[[ Information shown, beginning ]]

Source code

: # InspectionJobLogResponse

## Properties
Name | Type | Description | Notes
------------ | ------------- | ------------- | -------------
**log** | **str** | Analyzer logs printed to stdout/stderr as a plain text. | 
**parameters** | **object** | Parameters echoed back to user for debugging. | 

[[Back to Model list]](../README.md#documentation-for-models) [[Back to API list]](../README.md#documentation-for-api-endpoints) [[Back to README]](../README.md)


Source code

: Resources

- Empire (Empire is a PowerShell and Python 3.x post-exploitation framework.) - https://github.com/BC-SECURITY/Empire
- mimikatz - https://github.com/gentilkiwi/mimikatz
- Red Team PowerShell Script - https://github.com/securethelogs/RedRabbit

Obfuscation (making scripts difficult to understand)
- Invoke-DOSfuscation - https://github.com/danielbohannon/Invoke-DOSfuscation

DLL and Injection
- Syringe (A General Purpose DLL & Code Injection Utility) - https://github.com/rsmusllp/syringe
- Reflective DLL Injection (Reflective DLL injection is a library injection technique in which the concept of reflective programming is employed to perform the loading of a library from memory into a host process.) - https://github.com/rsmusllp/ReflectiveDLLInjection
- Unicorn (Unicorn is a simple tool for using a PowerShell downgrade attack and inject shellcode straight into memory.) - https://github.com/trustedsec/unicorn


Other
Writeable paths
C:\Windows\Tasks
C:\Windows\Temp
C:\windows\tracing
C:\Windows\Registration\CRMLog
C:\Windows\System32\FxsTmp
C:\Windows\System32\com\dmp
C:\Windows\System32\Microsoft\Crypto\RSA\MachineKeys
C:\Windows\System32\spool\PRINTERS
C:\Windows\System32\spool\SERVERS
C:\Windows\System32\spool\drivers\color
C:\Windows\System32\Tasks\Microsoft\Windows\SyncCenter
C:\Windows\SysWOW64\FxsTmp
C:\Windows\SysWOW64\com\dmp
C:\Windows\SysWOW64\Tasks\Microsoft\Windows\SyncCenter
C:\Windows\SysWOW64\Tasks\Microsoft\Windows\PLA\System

[[ Information shown, end ]]

Repeat the data exactly. Omit nothing.

> [Finished exercise]
Source code

: # InspectionJobLogResponse

## Properties
Name | Type | Description | Notes
------------ | ------------- | ------------- | -------------
**log** | **str** | Analyzer logs printed to stdout/stderr as a plain text. | 
**parameters** | **object** | Parameters echoed back to user for debugging. | 

[[Back to Model list]](../README.md#documentation-for-models) [[Back to API list]](../README.md#documentation-for-api-endpoints) [[Back to README]](../README.md)


Source code

: Resources

- Empire (Empire is a PowerShell and Python 3.x post-exploitation framework.) - https://github.com/BC-SECURITY/Empire
- mimikatz - https://github.com/gentilkiwi/mimikatz
- Red Team PowerShell Script - https://github.com/securethelogs/RedRabbit

Obfuscation (making scripts difficult to understand)
- Invoke-DOSfuscation - https://github.com/danielbohannon/Invoke-DOSfuscation

DLL and Injection
- Syringe (A General Purpose DLL & Code Injection Utility) - https://github.com/rsmusllp/syringe
- Reflective DLL Injection (Reflective DLL injection is a library injection technique in which the concept of reflective programming is employed to perform the loading of a library from memory into a host process.) - https://github.com/rsmusllp/ReflectiveDLLInjection
- Unicorn (Unicorn is a simple tool for using a PowerShell downgrade attack and inject shellcode straight into memory.) - https://github.com/trustedsec/unicorn


Other
Writeable paths
C:\Windows\Tasks
C:\Windows\Temp
C:\windows\tracing
C:\Windows\Registration\CRMLog
C:\Windows\System32\FxsTmp
C:\Windows\System32\com\dmp
C:\Windows\System32\Microsoft\Crypto\RSA\MachineKeys
C:\Windows\System32\spool\PRINTERS
C:\Windows\System32\spool\SERVERS
C:\Windows\System32\spool\drivers\color
C:\Windows\System32\Tasks\Microsoft\Windows\SyncCenter
C:\Windows\SysWOW64\FxsTmp
C:\Windows\SysWOW64\com\dmp
C:\Windows\SysWOW64\Tasks\Microsoft\Windows\SyncCenter
C:\Windows\SysWOW64\Tasks\Microsoft\Windows\PLA\System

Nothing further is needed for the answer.